Absolut diskussionswürdig war die Entscheidung, die Straßenbahnlinie U79 nach der Katastrophe zwischen Witlaer und der Duisburger Haltestelle "Grunewald" stillzulegen. Ich habe in Witlaer eine Familie getroffen, die mit 2 kleinen Kindern unterwegs war und mit der Frage alleingelassen wurde, wie sie nach Hause kommen soll. Zum Glück habe ich ein befreundetes Ehepaar getroffen. So gegen 21.30 Uhr sind wir zusammen mit dem Taxi nach Hause gefahren. Es war problemlos möglich, mit dem Auto von und nach Duisburg zu kommen. Ich hatte auch nie den Eindruck, daß es irgendeine Gefahr darstellen würde, wenn die Straßenbahn zwischen Duisburg-Buchholz und Düsseldorf verkehrt wäre. Hätte nicht die moralische Verpflichtung bestanden, Fahrgästen bei der Heimkehr zu helfen? Wieso kann Schienenersatzverkehr nach Witlaer, aber nicht zurück möglich sein? Diese Busse lösten viel Kopfschütteln, Unverständnis, wenn nicht gar Unwillen aus. Ob meine Freunde unsere Fahrkosten erstattet bekommen, wird sich noch zeigen müssen.

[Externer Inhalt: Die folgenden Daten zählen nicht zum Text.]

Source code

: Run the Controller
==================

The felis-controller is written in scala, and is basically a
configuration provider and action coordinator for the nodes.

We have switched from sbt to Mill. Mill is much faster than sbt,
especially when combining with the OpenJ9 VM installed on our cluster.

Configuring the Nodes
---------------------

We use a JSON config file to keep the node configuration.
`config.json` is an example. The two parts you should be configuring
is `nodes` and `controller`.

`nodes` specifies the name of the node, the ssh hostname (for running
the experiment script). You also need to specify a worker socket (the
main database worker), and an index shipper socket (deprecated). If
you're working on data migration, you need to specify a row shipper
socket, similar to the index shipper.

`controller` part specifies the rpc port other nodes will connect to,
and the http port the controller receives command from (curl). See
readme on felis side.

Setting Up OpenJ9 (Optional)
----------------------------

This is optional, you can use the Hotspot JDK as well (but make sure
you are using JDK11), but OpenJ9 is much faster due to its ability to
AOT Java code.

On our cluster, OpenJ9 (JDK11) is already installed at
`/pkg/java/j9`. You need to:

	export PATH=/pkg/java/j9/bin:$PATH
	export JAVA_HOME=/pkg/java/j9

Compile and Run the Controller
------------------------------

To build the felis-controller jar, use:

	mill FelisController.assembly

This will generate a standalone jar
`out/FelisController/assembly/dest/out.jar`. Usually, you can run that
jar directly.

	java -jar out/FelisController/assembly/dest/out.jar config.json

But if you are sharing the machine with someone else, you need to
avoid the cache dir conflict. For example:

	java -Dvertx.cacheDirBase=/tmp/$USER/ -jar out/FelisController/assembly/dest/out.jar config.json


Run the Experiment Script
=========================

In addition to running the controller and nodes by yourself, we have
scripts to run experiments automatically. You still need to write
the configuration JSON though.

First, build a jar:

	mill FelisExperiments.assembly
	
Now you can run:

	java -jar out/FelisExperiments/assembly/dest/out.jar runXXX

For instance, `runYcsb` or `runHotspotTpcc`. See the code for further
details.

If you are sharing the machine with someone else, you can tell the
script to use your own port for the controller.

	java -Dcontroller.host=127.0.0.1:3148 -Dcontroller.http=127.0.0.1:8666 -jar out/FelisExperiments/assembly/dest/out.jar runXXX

Die Mitarbeiter der Düsseldorfer Rheinbahn konnten bei Fragen kompetent helfen. Die Duisburger Verkehrsbetriebe verwirrten ihre Kunden eher. Man mußte den Kollegen Computer befragen, um herauszufinden, wann wie welche Busse und Bahnen während der Liebesparade fahren. Die MItarbeiter lieferten durchaus falsche Informationen. Ein Fahrkartenkontrolleur erzählte mir am Donnerstag, also 2 Tage vorher, die Bahnen würden den gewohnten Linienweg fahren. Einen Tag vorher (aso am Freitag) berichtete ein anderer Kontrolleur, die Bahnen würde nicht nach Düsseldorf fahren (Hatte er das 2. Gesicht und Vorahnungen?); sie würden von der Innenstadt bis zum Betriebshof am Grunewald dahren, dort einfahren und wenden, nur um dann in die Innenstadt zurückzufahren. An den Haltestellen fehlten Aushänge, die über die Planungen informierten; di elektronischen Anzeiger, die berichten, wann eine Bahn kommt, zeigten bis zum Freitag, dem 23. Juli, nur an, daß die Haltestelle "Duisburger Hauptbahnhof" während der Liebesparade komplett geschlossen ist. Die Anzeige, daß die U79 nur zwischen Düsseldorf Hauptbahnhof und Duisburg Grunewald fährt, kam erst am Samstag; da weitergehende Informationen fehlten, wurde der Kunde alleingelassen. Wäre ein spontan anreisender auswärtiger Besucher, hätte mich das schon vor Probleme gestellt. Optimale kundenorientierte und innerbetriebliche Informationspolitik sieht anders aus.